Taking a puck in the face on his first shift in Jersey and completing the game with a broken face is somewhat surreal, and a testament to his guts and team first attitude.
The Flames activated Curtis Lazar to replace Brouwer tonight, with Garnet Hathaway moving up the roster to play with Sam Bennett and Mark Jankowski, leaving a fourth line of Lazar, Matt Stajan and Ryan Lomberg.
It worked!
No not the third line, nothing can save that trio these days, but the fourth line scored once, disallowed, and then scored again Curtis Lazar with his first of the season.
Treliving Interview
Brad Treliving was on Hockey Central today talking trade deadline.
He pretty much reiterated what Brian Burke said two days earlier but in the Treliving more vague, saying less fashion.
Wants a scoring winger, not for the first line, and doesn’t like rentals.

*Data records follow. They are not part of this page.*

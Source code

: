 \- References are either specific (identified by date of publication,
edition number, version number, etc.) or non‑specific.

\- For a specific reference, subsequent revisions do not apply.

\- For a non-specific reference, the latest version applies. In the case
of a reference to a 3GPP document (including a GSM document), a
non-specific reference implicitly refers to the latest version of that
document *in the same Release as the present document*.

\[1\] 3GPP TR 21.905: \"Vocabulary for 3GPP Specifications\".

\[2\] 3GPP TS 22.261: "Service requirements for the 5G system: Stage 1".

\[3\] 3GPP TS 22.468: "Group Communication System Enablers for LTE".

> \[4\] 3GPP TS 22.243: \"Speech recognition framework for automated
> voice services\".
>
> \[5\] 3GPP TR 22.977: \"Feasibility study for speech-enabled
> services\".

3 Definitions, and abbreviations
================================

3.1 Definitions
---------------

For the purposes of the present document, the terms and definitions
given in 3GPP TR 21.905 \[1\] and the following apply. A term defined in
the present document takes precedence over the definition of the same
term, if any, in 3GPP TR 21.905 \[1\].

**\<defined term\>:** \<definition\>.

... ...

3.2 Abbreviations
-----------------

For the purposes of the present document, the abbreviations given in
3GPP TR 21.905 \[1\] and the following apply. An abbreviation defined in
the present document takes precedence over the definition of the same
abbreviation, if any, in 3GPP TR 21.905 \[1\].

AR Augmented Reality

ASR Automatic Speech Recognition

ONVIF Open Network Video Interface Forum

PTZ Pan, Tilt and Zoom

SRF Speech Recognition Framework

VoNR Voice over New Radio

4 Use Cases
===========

Sounds to me like they’re doing something but don’t expect a big fish.
Smith Music
I think the Rangers have figured out a way to stymie the Flames on the road. They played Mike Smith’s Saddledome great save music, by blasting the Hip’s Little Bones tune before the game.
Make Mike Smith think he’s in Calgary and presto! Four goals against. Brilliant!

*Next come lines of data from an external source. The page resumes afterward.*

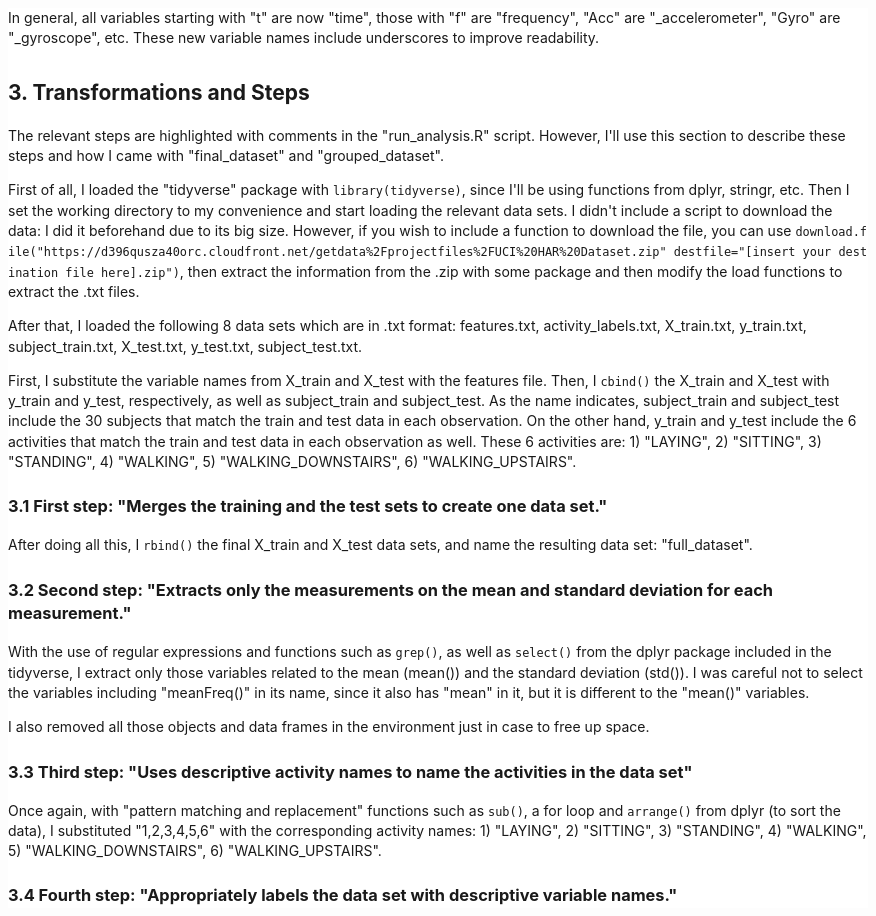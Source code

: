 In general, all variables starting with "t" are now "time", those with "f" are "frequency", "Acc" are "_accelerometer", "Gyro" are "_gyroscope", etc. These new variable names include underscores to improve readability.

## 3. Transformations and Steps

The relevant steps are highlighted  with comments in the "run_analysis.R" script. However, I'll use this section to describe these steps and how I came with "final_dataset" and "grouped_dataset".

First of all, I loaded the "tidyverse" package with ```library(tidyverse)```, since I'll be using functions from dplyr, stringr, etc. Then I set the working directory to my convenience and start loading the relevant data sets. I didn't include a script to download the data: I did it beforehand due to its big size. However, if you wish to include a function to download the file, you can use ```download.file("https://d396qusza40orc.cloudfront.net/getdata%2Fprojectfiles%2FUCI%20HAR%20Dataset.zip" destfile="[insert your destination file here].zip")```, then extract the information from the .zip with some package and then modify the load functions to extract the .txt files.

After that, I loaded the following 8 data sets which are in .txt format: features.txt, activity_labels.txt, X_train.txt, y_train.txt, subject_train.txt, X_test.txt, y_test.txt, subject_test.txt.

First, I substitute the variable names from X_train and X_test with the features file. Then, I ```cbind()``` the X_train and X_test with y_train and y_test, respectively, as well as subject_train and subject_test. As the name indicates, subject_train and subject_test include the 30 subjects that match the train and test data in each observation. On the other hand, y_train and y_test include the 6 activities that match the train and test data in each observation as well. These 6 activities are: 1) "LAYING", 2) "SITTING", 3) "STANDING", 4) "WALKING", 5) "WALKING_DOWNSTAIRS", 6) "WALKING_UPSTAIRS".

### 3.1 First step: "Merges the training and the test sets to create one data set."

After doing all this, I ```rbind()``` the final X_train and X_test data sets, and name the resulting data set: "full_dataset".

### 3.2 Second step: "Extracts only the measurements on the mean and standard deviation for each measurement."

With the use of regular expressions and functions such as ```grep()```, as well as ```select()``` from the dplyr package included in the tidyverse, I extract only those variables related to the mean (mean()) and the standard deviation (std()). I was careful not to select the variables including "meanFreq()" in its name, since it also has "mean" in it, but it is different to the "mean()" variables.

I also removed all those objects and data frames in the environment just in case to free up space.

### 3.3 Third step: "Uses descriptive activity names to name the activities in the data set"

Once again, with "pattern matching and replacement" functions such as ```sub()```, a for loop and ```arrange()``` from dplyr (to sort the data), I substituted "1,2,3,4,5,6" with the corresponding activity names: 1) "LAYING", 2) "SITTING", 3) "STANDING", 4) "WALKING", 5) "WALKING_DOWNSTAIRS", 6) "WALKING_UPSTAIRS".

### 3.4 Fourth step: "Appropriately labels the data set with descriptive variable names."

Hamilton on the First Powerplay
Finally!
When I was young I always had this view that those in authority, or those with the big job are there because they are smarter than everyone else and deserve it.

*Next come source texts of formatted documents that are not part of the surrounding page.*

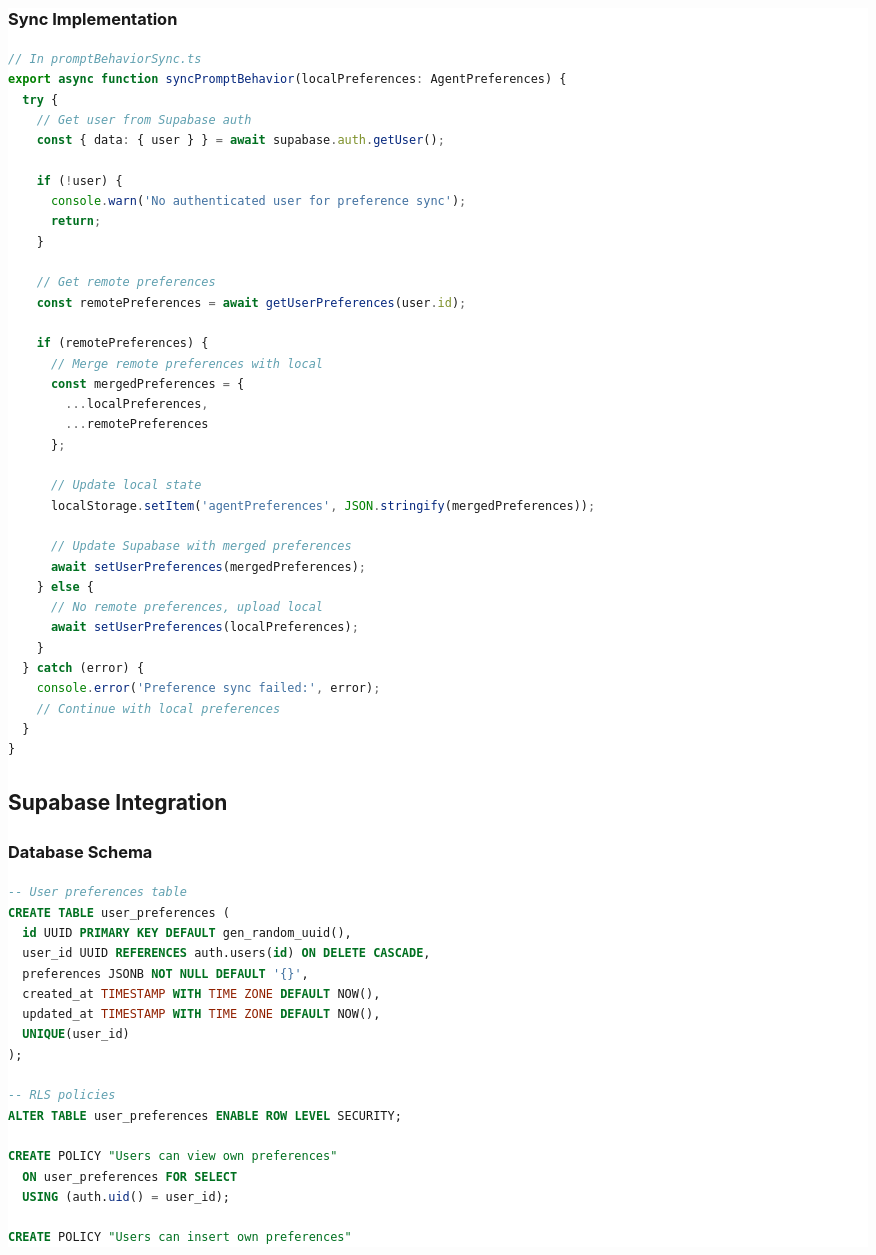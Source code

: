 ### Sync Implementation

```typescript
// In promptBehaviorSync.ts
export async function syncPromptBehavior(localPreferences: AgentPreferences) {
  try {
    // Get user from Supabase auth
    const { data: { user } } = await supabase.auth.getUser();
    
    if (!user) {
      console.warn('No authenticated user for preference sync');
      return;
    }

    // Get remote preferences
    const remotePreferences = await getUserPreferences(user.id);
    
    if (remotePreferences) {
      // Merge remote preferences with local
      const mergedPreferences = {
        ...localPreferences,
        ...remotePreferences
      };
      
      // Update local state
      localStorage.setItem('agentPreferences', JSON.stringify(mergedPreferences));
      
      // Update Supabase with merged preferences
      await setUserPreferences(mergedPreferences);
    } else {
      // No remote preferences, upload local
      await setUserPreferences(localPreferences);
    }
  } catch (error) {
    console.error('Preference sync failed:', error);
    // Continue with local preferences
  }
}
```

## Supabase Integration

### Database Schema

```sql
-- User preferences table
CREATE TABLE user_preferences (
  id UUID PRIMARY KEY DEFAULT gen_random_uuid(),
  user_id UUID REFERENCES auth.users(id) ON DELETE CASCADE,
  preferences JSONB NOT NULL DEFAULT '{}',
  created_at TIMESTAMP WITH TIME ZONE DEFAULT NOW(),
  updated_at TIMESTAMP WITH TIME ZONE DEFAULT NOW(),
  UNIQUE(user_id)
);

-- RLS policies
ALTER TABLE user_preferences ENABLE ROW LEVEL SECURITY;

CREATE POLICY "Users can view own preferences"
  ON user_preferences FOR SELECT
  USING (auth.uid() = user_id);

CREATE POLICY "Users can insert own preferences"
```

That theory gets tested from time to time.
Dougie Hamilton being a human goal machine in January but not seeing the light of day on a struggling powerplay was a head scratcher. He’s a right shot which they are in short supply of on the extra man units and he gets pucks to the net.
So it comes as no surprise that his simple wrister towards Matthew Tkachuk resulted in a goal tonight by the sophomore on the team’s powerplay. Sure they didn’t find the equalizer with the man advantage late and the goalie pulled but the traditional set up did look better than the failed 1-3-1 work we’ve seen of late.
I’m not, however, as sold on Michael Stone on the second unit.
What it Means
The Kings won and the Sharks were idle, so the Flames tumble out of the playoffs once again. Even in points with both the Sharks and Wild, but with an extra game played has them on the outside looking in.
The Wild play the Hawks tomorrow night, while the Sharks play the Oilers.
The Oilers at press time were down (shocker) to the Ducks by a 2-0 score. The Ducks trail the Flames by two points with even games played and will pull even in points but Calgary will have the extra game.
It Wasn’t Pretty
Curtis Lazar has played some pretty solid hockey of late so it was nice to see him finally get off the snide and score his first goal of the season. Over the last 16 games he’s averaged a corsi rating and scoring chance split of 51%. It’s not flashy but he’s getting it done.
I honestly don’t think he’ll ever have the processing speed to be a top six forward, but perhaps there’s still a third line future for him. If not a physical guy that won’t kill you on the fourth line would be an acceptable landing spot for the 2nd round expenditure.
Fancy Stats
Such a waste to come out that flat footed and take three first period penalties, a brutal expenditure of energy that would eventually catch up to them and seal the loss.
The Rangers had a first period edge of 66% in five on five shot attempts, 69% in all situations. Scoring chances in the first period were 13-3 New York (all situations, 7-2 five on five). The Flames mailed it in.
They did get their act together from that point on having period edges of 68% and 53% five on five and 71% and 65% in all situations for the final two periods. The final shot attempts finished 51.22% Calgary five on five and 56.25% Calgary overall. Scoring chances were 21-19 Calgary in all situations and 15-10 New York five on five (8-8 over the final two periods).
Individually, only two players finished under the break even point five on five as Mark Giordano was in an unfamiliar place in last at 44%, Garnet Hathaway at 47%. Brett Kulak was 73% to lead the team, with Sam Bennett in second place at 61%.